Stored data
[Start of section]
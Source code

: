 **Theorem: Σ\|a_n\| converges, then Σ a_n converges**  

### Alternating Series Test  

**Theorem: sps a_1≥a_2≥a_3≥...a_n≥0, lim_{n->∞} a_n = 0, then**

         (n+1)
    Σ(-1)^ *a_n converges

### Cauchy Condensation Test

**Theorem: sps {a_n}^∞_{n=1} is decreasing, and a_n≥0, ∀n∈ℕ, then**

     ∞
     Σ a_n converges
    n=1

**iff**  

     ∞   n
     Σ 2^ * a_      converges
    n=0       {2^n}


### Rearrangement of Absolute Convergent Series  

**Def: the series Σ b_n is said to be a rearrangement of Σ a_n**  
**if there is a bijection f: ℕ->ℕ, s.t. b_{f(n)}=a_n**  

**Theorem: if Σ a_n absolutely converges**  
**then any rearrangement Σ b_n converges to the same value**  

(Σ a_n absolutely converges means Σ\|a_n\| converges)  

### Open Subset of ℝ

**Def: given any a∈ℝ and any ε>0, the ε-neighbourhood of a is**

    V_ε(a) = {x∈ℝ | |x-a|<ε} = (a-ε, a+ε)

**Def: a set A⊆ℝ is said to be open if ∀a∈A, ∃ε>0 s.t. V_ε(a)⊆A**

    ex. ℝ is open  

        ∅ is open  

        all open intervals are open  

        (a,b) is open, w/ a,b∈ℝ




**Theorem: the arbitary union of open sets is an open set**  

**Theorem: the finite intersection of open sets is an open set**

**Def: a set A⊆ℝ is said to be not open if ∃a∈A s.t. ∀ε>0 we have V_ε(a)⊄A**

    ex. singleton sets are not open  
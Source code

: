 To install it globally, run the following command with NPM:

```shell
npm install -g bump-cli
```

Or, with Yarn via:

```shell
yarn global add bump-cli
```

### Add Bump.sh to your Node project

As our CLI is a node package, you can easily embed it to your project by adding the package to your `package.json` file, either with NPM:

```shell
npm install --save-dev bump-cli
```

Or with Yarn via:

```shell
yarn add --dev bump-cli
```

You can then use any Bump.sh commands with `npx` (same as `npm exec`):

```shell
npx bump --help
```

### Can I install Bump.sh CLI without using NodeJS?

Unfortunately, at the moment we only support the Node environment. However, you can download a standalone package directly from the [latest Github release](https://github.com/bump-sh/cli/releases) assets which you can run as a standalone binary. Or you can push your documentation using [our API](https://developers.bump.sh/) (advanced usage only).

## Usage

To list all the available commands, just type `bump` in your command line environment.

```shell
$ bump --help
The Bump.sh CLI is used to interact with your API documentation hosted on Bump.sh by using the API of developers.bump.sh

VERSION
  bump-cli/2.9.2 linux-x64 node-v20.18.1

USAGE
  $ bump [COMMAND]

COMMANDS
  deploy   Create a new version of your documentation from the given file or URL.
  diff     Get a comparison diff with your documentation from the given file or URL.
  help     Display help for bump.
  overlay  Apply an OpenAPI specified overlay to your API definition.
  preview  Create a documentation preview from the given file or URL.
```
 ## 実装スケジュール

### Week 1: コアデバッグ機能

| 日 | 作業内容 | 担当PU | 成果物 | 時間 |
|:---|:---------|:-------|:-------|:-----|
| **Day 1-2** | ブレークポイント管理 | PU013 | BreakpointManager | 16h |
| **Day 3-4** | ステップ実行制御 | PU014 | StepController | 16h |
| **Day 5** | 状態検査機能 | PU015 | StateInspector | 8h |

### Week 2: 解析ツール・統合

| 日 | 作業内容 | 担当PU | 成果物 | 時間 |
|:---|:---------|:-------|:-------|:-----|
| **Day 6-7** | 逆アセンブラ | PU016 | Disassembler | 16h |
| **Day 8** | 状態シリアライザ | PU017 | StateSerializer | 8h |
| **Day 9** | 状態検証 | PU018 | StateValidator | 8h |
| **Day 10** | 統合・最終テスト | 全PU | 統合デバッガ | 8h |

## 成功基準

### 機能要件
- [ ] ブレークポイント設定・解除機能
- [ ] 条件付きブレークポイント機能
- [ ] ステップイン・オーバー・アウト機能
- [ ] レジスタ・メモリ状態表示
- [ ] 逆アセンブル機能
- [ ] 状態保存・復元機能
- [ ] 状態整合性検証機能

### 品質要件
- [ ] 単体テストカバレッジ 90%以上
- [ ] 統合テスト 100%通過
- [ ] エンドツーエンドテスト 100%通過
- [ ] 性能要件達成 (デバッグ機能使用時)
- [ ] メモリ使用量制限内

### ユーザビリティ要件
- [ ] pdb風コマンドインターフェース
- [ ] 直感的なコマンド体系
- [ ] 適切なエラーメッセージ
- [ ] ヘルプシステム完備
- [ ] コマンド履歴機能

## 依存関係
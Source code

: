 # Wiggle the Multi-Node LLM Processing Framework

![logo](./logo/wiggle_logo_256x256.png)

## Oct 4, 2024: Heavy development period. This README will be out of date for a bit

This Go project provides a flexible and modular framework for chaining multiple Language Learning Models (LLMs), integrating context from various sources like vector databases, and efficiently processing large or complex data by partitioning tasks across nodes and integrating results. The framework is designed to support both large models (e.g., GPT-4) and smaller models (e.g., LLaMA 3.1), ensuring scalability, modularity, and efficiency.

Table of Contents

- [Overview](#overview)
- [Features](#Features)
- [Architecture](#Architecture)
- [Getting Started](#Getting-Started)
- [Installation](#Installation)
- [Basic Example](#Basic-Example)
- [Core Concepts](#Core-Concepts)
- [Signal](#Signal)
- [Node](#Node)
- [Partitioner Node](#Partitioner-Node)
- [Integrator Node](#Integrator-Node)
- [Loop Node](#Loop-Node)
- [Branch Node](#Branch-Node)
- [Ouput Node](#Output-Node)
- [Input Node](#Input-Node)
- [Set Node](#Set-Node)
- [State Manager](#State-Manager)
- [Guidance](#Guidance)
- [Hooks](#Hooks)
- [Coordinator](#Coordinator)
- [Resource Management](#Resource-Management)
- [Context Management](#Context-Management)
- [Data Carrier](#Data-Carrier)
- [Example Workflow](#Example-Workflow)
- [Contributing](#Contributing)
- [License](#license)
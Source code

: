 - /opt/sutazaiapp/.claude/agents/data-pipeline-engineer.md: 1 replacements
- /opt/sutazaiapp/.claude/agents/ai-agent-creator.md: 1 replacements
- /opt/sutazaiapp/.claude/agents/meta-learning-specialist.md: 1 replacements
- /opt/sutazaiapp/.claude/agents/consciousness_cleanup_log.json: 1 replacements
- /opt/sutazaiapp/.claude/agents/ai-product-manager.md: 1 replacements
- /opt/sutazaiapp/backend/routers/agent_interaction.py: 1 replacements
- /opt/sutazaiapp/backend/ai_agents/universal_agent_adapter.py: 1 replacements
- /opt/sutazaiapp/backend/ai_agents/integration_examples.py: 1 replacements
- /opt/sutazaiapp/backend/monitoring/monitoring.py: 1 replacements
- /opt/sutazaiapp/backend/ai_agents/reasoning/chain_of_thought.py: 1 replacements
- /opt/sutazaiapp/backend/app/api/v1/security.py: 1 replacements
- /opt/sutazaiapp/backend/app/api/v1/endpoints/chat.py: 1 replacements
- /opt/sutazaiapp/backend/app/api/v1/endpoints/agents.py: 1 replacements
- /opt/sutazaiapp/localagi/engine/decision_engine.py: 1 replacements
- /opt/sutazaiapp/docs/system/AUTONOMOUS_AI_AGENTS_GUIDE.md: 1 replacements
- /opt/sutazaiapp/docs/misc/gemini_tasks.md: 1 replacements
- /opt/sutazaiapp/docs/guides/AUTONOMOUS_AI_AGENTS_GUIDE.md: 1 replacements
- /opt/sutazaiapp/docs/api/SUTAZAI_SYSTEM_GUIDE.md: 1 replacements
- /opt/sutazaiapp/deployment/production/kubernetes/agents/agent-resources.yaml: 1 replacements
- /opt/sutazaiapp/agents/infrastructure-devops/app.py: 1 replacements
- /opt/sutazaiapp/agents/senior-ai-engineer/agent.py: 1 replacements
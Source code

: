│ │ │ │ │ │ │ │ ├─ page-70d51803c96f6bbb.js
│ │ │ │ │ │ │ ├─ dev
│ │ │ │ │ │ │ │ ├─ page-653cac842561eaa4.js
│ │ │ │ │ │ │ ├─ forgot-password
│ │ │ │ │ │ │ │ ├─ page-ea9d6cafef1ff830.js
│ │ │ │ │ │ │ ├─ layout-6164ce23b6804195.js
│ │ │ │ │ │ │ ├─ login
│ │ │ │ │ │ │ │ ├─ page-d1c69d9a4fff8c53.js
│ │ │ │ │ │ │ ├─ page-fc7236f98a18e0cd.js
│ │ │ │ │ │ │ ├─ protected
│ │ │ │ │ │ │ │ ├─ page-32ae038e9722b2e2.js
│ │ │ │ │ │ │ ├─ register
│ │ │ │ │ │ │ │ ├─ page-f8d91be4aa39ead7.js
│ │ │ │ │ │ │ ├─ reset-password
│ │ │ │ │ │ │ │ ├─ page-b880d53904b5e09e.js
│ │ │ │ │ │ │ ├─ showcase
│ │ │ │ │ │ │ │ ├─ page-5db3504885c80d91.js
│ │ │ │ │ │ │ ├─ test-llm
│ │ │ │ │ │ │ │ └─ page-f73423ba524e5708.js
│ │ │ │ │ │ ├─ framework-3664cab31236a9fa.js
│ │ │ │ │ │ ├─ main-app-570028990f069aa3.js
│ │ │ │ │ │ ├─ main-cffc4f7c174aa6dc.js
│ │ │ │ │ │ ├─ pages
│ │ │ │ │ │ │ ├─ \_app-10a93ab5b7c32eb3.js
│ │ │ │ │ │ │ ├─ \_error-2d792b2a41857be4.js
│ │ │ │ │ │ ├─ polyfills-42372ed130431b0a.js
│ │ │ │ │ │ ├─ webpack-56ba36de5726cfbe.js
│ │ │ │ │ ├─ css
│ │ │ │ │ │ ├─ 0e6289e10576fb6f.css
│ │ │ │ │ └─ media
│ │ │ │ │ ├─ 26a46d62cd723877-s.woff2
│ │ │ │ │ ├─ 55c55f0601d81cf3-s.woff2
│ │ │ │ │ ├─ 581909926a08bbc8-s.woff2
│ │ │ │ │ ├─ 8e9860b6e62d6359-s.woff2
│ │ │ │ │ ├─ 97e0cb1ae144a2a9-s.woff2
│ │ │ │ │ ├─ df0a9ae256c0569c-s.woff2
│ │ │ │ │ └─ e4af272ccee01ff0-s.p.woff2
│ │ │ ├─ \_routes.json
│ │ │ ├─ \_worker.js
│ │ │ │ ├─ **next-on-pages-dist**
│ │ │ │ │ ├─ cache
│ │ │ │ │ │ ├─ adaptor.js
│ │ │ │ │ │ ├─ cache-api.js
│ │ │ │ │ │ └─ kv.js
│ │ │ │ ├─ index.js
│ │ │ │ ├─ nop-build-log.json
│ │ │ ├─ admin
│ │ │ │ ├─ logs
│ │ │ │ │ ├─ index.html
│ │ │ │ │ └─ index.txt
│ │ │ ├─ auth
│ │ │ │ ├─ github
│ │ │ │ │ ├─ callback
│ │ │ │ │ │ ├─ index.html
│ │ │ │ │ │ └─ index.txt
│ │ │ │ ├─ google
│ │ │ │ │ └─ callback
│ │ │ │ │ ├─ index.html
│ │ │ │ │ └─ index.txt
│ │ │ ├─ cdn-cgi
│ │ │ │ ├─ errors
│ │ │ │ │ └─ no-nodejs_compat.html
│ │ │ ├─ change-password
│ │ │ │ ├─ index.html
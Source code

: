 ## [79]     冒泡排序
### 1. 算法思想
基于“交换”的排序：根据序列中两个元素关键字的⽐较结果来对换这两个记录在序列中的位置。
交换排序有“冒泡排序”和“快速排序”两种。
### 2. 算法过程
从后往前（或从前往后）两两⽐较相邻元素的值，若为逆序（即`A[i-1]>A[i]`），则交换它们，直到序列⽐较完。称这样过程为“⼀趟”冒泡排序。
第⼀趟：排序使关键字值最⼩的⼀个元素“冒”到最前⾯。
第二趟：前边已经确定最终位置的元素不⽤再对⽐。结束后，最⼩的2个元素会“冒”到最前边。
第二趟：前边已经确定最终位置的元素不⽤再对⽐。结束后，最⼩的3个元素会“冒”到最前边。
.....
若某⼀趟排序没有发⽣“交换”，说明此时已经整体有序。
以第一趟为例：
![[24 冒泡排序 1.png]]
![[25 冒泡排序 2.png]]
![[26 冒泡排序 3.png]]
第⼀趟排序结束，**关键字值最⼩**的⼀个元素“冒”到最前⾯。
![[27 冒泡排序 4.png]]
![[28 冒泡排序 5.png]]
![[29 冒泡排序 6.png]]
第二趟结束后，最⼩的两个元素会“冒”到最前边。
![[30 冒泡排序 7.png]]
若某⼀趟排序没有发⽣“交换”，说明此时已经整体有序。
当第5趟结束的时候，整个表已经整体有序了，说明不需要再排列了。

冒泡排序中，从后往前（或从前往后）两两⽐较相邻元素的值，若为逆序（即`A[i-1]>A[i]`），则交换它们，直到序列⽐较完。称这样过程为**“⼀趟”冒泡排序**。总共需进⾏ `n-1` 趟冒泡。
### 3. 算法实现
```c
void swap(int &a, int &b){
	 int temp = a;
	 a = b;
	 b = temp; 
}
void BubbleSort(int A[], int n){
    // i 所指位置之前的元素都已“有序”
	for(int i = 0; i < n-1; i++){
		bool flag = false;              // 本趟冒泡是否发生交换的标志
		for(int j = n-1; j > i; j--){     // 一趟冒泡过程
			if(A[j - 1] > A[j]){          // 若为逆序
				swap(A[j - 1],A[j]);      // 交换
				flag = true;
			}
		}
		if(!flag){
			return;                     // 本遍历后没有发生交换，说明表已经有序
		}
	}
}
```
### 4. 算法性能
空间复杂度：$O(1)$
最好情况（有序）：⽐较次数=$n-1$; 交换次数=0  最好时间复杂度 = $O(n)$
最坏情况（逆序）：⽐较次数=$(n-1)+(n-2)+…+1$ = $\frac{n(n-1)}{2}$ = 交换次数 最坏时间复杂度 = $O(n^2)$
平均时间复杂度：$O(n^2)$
[End of section]
Assignment:
Having output the line that contains "rearrangement of Σ a_n**", stop. Every line before it, back to the first line of the data, must be reproduced exactly.

Solution for this problem:
Source code

: **Theorem: Σ\|a_n\| converges, then Σ a_n converges**  

### Alternating Series Test  

**Theorem: sps a_1≥a_2≥a_3≥...a_n≥0, lim_{n->∞} a_n = 0, then**

         (n+1)
    Σ(-1)^ *a_n converges

### Cauchy Condensation Test

**Theorem: sps {a_n}^∞_{n=1} is decreasing, and a_n≥0, ∀n∈ℕ, then**

     ∞
     Σ a_n converges
    n=1

**iff**  

     ∞   n
     Σ 2^ * a_      converges
    n=0       {2^n}


### Rearrangement of Absolute Convergent Series  

**Def: the series Σ b_n is said to be a rearrangement of Σ a_n**  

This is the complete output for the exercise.